_ACTION ITEM_:
Each line of the entries that mentions the string "fizica" needs to be reported.

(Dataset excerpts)

○ ○ ○ ○

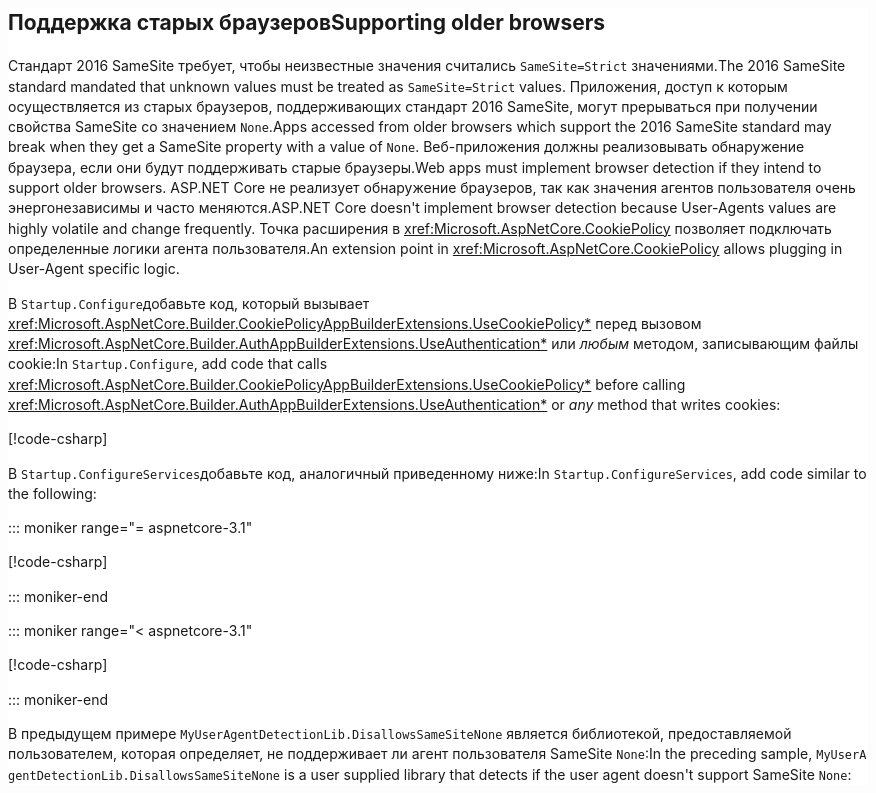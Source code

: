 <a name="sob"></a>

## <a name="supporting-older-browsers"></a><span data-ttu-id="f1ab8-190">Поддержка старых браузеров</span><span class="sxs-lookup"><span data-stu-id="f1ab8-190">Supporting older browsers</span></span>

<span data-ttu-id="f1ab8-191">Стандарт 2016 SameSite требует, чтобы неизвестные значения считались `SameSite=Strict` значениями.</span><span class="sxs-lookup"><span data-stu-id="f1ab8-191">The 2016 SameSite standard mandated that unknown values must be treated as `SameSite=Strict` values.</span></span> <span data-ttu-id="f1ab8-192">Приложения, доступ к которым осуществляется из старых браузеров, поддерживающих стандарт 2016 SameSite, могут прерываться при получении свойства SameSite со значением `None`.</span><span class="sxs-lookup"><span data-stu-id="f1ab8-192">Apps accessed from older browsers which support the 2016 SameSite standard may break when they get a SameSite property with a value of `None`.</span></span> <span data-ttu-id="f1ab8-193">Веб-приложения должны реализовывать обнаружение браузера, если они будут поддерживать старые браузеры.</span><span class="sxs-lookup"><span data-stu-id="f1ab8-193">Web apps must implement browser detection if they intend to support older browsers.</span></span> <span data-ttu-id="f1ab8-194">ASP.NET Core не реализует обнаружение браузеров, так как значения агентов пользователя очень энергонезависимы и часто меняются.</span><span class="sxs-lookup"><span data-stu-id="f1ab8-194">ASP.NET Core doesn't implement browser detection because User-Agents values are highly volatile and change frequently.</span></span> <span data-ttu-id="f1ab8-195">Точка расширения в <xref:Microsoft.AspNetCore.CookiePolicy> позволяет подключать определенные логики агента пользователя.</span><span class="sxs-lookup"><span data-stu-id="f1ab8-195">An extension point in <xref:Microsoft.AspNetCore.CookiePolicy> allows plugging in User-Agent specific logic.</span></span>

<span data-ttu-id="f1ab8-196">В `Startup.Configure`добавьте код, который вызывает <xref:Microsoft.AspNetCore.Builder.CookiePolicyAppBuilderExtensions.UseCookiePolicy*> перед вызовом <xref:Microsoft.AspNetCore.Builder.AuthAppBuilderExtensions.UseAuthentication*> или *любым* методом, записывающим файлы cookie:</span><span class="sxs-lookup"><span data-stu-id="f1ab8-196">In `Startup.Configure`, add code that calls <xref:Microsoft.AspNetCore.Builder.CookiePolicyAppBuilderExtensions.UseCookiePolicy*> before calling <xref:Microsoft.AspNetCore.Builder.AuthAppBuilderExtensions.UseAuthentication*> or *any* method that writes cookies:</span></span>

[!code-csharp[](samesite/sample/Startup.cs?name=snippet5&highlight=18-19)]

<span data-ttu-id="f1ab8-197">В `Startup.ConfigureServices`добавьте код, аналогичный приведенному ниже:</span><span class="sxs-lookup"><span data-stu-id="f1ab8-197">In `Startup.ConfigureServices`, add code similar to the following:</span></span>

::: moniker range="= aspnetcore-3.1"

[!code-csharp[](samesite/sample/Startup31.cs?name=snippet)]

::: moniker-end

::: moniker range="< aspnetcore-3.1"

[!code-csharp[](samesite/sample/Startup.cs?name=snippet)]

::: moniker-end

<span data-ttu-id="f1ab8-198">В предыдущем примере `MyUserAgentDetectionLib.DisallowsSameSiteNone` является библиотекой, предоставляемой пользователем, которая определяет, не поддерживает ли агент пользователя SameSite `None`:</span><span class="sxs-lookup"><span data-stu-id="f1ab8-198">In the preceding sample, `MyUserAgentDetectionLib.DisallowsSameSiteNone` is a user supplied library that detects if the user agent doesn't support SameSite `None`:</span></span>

○ ○ ○ ○

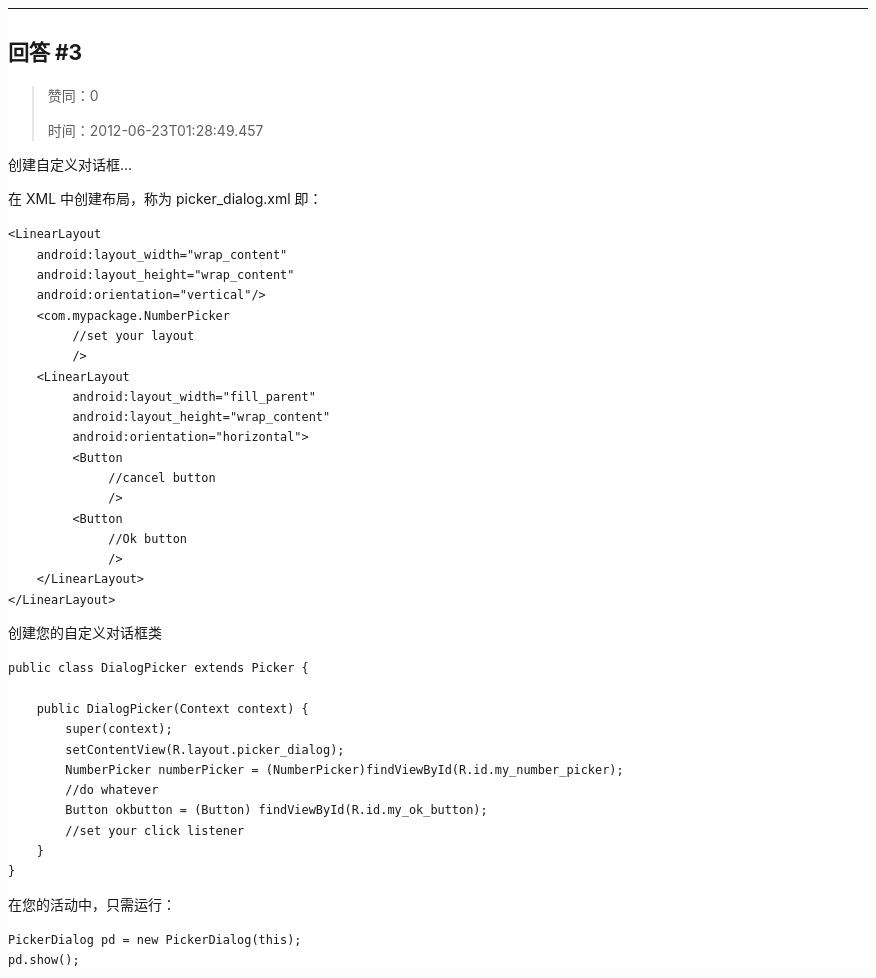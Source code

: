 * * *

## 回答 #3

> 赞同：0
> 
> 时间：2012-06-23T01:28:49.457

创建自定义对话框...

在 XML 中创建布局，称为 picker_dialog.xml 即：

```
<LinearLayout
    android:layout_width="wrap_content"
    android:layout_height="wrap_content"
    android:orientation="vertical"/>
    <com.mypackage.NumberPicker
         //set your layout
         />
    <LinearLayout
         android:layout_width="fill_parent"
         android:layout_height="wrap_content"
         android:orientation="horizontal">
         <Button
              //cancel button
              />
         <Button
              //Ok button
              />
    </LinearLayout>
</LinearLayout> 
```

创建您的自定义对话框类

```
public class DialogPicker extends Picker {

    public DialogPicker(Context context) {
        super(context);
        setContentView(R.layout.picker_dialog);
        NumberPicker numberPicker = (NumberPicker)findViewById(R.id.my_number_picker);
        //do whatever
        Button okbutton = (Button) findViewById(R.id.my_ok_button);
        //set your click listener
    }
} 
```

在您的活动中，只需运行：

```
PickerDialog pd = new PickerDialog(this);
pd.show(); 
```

○ ○ ○ ○

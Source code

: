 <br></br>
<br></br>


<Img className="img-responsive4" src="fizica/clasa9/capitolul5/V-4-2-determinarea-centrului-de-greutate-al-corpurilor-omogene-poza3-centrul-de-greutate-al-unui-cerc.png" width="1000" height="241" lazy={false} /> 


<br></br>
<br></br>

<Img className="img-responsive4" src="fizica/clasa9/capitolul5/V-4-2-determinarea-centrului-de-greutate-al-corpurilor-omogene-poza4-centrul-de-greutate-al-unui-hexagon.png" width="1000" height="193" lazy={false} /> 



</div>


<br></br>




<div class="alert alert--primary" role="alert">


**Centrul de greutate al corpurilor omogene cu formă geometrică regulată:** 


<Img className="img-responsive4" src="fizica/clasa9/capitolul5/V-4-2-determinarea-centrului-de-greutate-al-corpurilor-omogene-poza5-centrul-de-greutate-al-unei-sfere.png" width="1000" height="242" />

○ ○ ○ ○

_SOLUTION FOR THIS PROBLEM_:
<Img className="img-responsive4" src="fizica/clasa9/capitolul5/V-4-2-determinarea-centrului-de-greutate-al-corpurilor-omogene-poza3-centrul-de-greutate-al-unui-cerc.png" width="1000" height="241" lazy={false} /> 
<Img className="img-responsive4" src="fizica/clasa9/capitolul5/V-4-2-determinarea-centrului-de-greutate-al-corpurilor-omogene-poza4-centrul-de-greutate-al-unui-hexagon.png" width="1000" height="193" lazy={false} /> 
<Img className="img-responsive4" src="fizica/clasa9/capitolul5/V-4-2-determinarea-centrului-de-greutate-al-corpurilor-omogene-poza5-centrul-de-greutate-al-unei-sfere.png" width="1000" height="242" />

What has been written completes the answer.